━━ DATASET RECORDS ━━
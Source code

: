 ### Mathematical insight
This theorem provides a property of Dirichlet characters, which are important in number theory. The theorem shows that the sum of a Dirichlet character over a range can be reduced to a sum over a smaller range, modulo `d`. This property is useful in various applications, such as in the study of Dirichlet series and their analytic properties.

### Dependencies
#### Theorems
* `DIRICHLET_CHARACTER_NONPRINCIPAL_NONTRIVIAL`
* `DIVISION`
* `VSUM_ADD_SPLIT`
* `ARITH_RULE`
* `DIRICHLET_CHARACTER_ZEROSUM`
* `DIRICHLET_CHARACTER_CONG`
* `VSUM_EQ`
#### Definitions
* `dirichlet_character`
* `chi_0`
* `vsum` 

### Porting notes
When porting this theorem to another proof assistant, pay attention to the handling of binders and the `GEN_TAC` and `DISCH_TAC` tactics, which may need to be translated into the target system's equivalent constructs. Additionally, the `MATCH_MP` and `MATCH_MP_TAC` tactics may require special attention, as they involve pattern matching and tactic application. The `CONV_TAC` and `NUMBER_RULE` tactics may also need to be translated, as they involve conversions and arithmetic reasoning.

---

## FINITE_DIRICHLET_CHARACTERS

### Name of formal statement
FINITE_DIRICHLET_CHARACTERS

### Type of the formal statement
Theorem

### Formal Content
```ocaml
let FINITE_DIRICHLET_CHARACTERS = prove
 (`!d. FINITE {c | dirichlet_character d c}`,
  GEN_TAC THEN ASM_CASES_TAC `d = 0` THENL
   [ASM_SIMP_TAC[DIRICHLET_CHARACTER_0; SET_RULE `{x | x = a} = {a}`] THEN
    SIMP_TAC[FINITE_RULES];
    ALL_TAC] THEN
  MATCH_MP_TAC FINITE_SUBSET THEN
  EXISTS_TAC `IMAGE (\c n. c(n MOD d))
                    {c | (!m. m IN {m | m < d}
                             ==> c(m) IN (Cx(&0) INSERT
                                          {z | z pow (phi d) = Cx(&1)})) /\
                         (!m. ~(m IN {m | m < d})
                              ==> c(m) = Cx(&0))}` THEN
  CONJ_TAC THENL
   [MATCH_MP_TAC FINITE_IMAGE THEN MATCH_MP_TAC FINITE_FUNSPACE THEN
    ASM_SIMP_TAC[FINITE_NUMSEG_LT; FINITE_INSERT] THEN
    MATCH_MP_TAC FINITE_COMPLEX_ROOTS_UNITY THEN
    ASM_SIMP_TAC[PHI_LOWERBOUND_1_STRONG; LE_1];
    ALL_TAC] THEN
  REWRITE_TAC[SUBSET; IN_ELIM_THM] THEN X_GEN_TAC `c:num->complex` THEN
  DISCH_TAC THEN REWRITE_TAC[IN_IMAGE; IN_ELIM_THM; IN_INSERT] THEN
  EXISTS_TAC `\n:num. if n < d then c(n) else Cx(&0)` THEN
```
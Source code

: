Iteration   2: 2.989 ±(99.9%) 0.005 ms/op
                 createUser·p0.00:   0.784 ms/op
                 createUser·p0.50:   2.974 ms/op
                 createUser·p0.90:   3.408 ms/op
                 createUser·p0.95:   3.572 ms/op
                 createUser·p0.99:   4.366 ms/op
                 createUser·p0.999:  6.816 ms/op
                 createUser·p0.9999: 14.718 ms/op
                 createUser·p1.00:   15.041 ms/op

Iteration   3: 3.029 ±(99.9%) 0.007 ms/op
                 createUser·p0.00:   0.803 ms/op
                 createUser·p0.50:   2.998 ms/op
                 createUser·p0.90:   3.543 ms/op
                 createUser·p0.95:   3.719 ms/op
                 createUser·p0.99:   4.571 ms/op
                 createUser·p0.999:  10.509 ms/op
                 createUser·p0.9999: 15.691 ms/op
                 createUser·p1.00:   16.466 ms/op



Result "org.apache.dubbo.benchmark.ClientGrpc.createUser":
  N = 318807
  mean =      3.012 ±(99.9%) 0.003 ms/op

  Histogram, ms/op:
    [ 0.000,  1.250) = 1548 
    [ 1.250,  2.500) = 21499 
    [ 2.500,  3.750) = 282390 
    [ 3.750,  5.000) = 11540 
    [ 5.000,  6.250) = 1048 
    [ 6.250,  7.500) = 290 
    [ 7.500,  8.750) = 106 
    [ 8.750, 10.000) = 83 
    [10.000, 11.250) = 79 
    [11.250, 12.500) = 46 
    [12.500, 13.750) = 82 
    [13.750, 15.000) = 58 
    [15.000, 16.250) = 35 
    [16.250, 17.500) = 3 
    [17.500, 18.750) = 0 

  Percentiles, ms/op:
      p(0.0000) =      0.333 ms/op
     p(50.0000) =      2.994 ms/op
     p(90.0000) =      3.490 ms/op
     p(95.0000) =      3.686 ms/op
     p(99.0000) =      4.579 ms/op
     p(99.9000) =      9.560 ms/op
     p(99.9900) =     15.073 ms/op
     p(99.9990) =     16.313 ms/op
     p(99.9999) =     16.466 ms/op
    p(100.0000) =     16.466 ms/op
━━━
EXERCISE AIM:
Once you have located every line with the word "statement" in the material above, list those lines.

EXERCISE RESULT:
### Name of formal statement
### Type of the formal statement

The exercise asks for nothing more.